Earlier this month, the fire-engine red Tea Party Express bus rolled up outside the California Republican Party's annual convention in Santa Clara.

Russo is unfazed by criticism that the group is too closely aligned with the GOP.

"Before we can take back America, we've got to take back one of the major parties," Russo said in an interview. "And we have a shorter distance to go with the Republican Party."

The general tea party movement first gained widespread attention in April 2009, when the newly formed Tea Party Patriots joined with various Web-based conservative groups to stage tax day protests across the country. About 1.2 million people took part in more 850 protests nationwide on April 15, Meckler said.

Tea Party Express did not formally exist at the time. As the movement started to take shape throughout the spring of 2009, Russo recognized a political opportunity waiting to be seized.

He and others involved in the political action committee, including a former Republican California state lawmaker, decided to branch out and created the Our Country Deserves Better PAC Tea Party Express.

Tea Party Express launched its first national tour last August to speak out against "the out-of-control tax-and-spend policies of Congress." The second bus tour took place in late October, kicking off the one-year countdown to the November 2010 elections.

Next up: this weekend's kickoff of Tea Party Express III, whose slogan is "Just Vote Them Out."

Russo and the Tea Party Express team are attempting to raise between $500,000 and $1 million to fund the tour, rallies and campaign ads that will air as the bus makes its way from Nevada to Washington, D.C., over the next few weeks, Tea Party Express spokesman Levi Russell said.

Russo's political action committee already has spent $207,000 on its campaign to defeat Reid, according to Federal Election Commission filings.

Over a two-week period in January, the PAC contributed nearly $350,000 to Republican Scott Brown in his successful bid for the Massachusetts Senate seat once held by Democrat Edward M. Kennedy.

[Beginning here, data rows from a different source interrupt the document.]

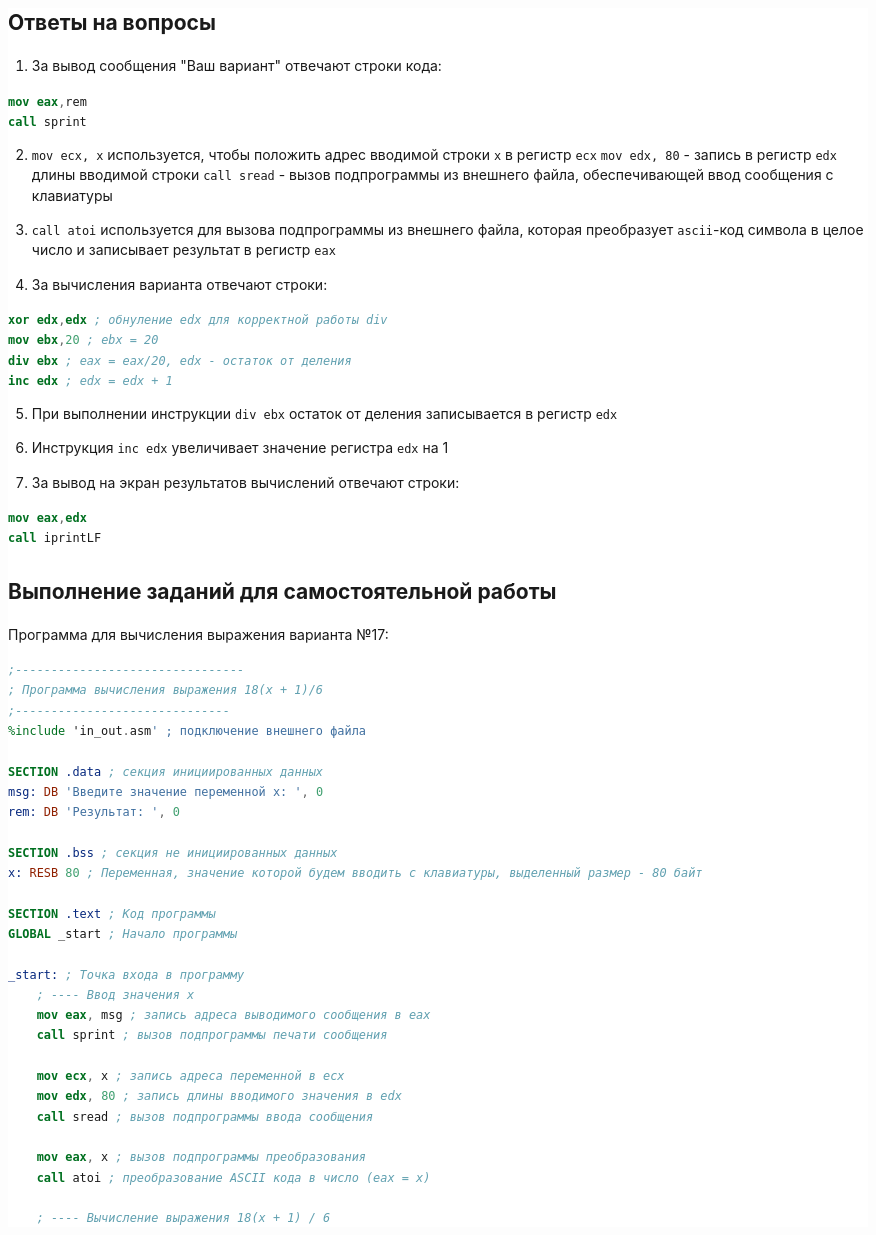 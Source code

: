 ## Ответы на вопросы

1. За вывод сообщения "Ваш вариант" отвечают строки кода:

```NASM
mov eax,rem
call sprint
```
2. `mov ecx, x` используется, чтобы положить адрес вводимой строки `x` в регистр `ecx`
`mov edx, 80` - запись в регистр `edx` длины вводимой строки 
`call sread` - вызов подпрограммы из внешнего файла, обеспечивающей ввод сообщения с клавиатуры

3. `call atoi` используется для вызова подпрограммы из внешнего файла, которая преобразует `ascii`-код символа в целое число и записывает результат в регистр `eax`

4. За вычисления варианта отвечают строки:

```NASM
xor edx,edx ; обнуление edx для корректной работы div
mov ebx,20 ; ebx = 20
div ebx ; eax = eax/20, edx - остаток от деления
inc edx ; edx = edx + 1
```

5. При выполнении инструкции `div ebx` остаток от деления записывается в регистр `edx`

6. Инструкция `inc edx` увеличивает значение регистра `edx` на 1

7. За вывод на экран результатов вычислений отвечают строки:

```NASM
mov eax,edx
call iprintLF
```

## Выполнение заданий для самостоятельной работы

Программа для вычисления выражения варианта №17:

```NASM
;--------------------------------
; Программа вычисления выражения 18(x + 1)/6
;------------------------------
%include 'in_out.asm' ; подключение внешнего файла

SECTION .data ; секция инициированных данных
msg: DB 'Введите значение переменной x: ', 0
rem: DB 'Результат: ', 0

SECTION .bss ; секция не инициированных данных
x: RESB 80 ; Переменная, значение которой будем вводить с клавиатуры, выделенный размер - 80 байт

SECTION .text ; Код программы
GLOBAL _start ; Начало программы

_start: ; Точка входа в программу
    ; ---- Ввод значения x
    mov eax, msg ; запись адреса выводимого сообщения в eax
    call sprint ; вызов подпрограммы печати сообщения
    
    mov ecx, x ; запись адреса переменной в ecx
    mov edx, 80 ; запись длины вводимого значения в edx
    call sread ; вызов подпрограммы ввода сообщения
    
    mov eax, x ; вызов подпрограммы преобразования
    call atoi ; преобразование ASCII кода в число (eax = x)
    
    ; ---- Вычисление выражения 18(x + 1) / 6
```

The association with GOP causes and candidates disturbs those involved with the Tea Party Patriots who say they are working against the perception that the movement is merely a raucous arm of the GOP.

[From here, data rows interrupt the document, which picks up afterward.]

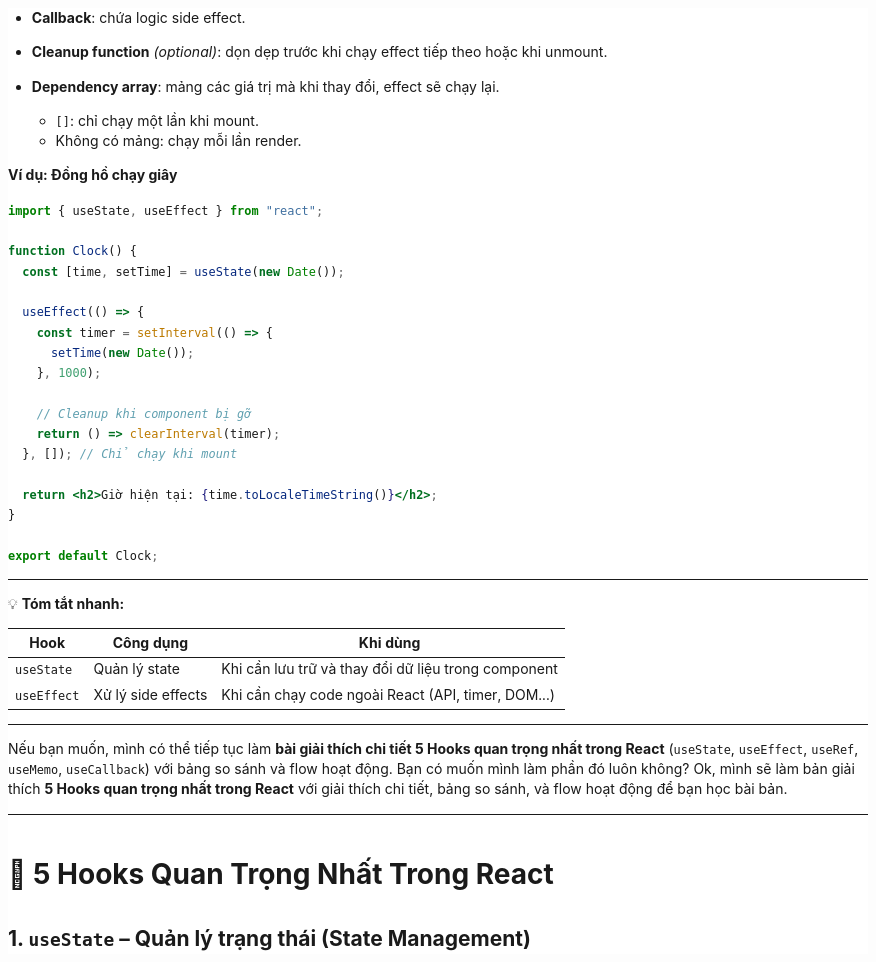 * **Callback**: chứa logic side effect.
* **Cleanup function** *(optional)*: dọn dẹp trước khi chạy effect tiếp theo hoặc khi unmount.
* **Dependency array**: mảng các giá trị mà khi thay đổi, effect sẽ chạy lại.

  * `[]`: chỉ chạy một lần khi mount.
  * Không có mảng: chạy mỗi lần render.

**Ví dụ: Đồng hồ chạy giây**

```jsx
import { useState, useEffect } from "react";

function Clock() {
  const [time, setTime] = useState(new Date());

  useEffect(() => {
    const timer = setInterval(() => {
      setTime(new Date());
    }, 1000);

    // Cleanup khi component bị gỡ
    return () => clearInterval(timer);
  }, []); // Chỉ chạy khi mount

  return <h2>Giờ hiện tại: {time.toLocaleTimeString()}</h2>;
}

export default Clock;
```

---

💡 **Tóm tắt nhanh:**

| Hook        | Công dụng          | Khi dùng                                            |
| ----------- | ------------------ | --------------------------------------------------- |
| `useState`  | Quản lý state      | Khi cần lưu trữ và thay đổi dữ liệu trong component |
| `useEffect` | Xử lý side effects | Khi cần chạy code ngoài React (API, timer, DOM...)  |

---

Nếu bạn muốn, mình có thể tiếp tục làm **bài giải thích chi tiết 5 Hooks quan trọng nhất trong React** (`useState`, `useEffect`, `useRef`, `useMemo`, `useCallback`) với bảng so sánh và flow hoạt động.
Bạn có muốn mình làm phần đó luôn không?
Ok, mình sẽ làm bản giải thích **5 Hooks quan trọng nhất trong React** với giải thích chi tiết, bảng so sánh, và flow hoạt động để bạn học bài bản.

---

# 🚀 5 Hooks Quan Trọng Nhất Trong React

## 1. `useState` – Quản lý trạng thái (State Management)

"Our biggest problem right now has been that the Republican Party is trying to make us part of them," said Dawn Wildman of San Diego, the California co-coordinator for Tea Party Patriots. "We're not all Republicans, and that notion is insulting to even those of us like myself who are Republicans."

Few represent the GOP establishment better than Russo, 63, whose resume lists a who's who of Republican politicians and kingmakers.

He got his start in 1966 as a volunteer on Ronald Reagan's California gubernatorial campaign and then served two years as the governor's special assistant.

In the mid-1980s, Russo teamed up with former Reagan presidential campaign director Ed Rollins to run a political consulting firm. Its clients included Russo's close friend Jack Kemp, who made an unsuccessful bid for the Republican presidential nomination in 1988.

Russo's various firms also have helped elect Republican governors George Deukmejian of California and George Pataki of New York, among other GOP lawmakers.

In addition to helping organize Tea Party Express events, Russo spends his time opposing Democrats up for re-election and attacking the health care plan that President Barack Obama signed this week.

He said the Tea Party Express will hold candidates to the standards of its mission statement, which is printed in large letters on the side of its bus: "End the bailouts; reduce the size and intrusiveness of government; stop out-of-control spending; no government-run health care; and stop raising our taxes."

He acknowledged that President George W. Bush and many Republicans in Congress presided over a period of record national debt and deficit spending, and approved the $700 billion bank bailout.

"One thing that spurred our whole movement is complete disenchantment with what Republicans in Congress did," Russo said. "The anger is with both parties."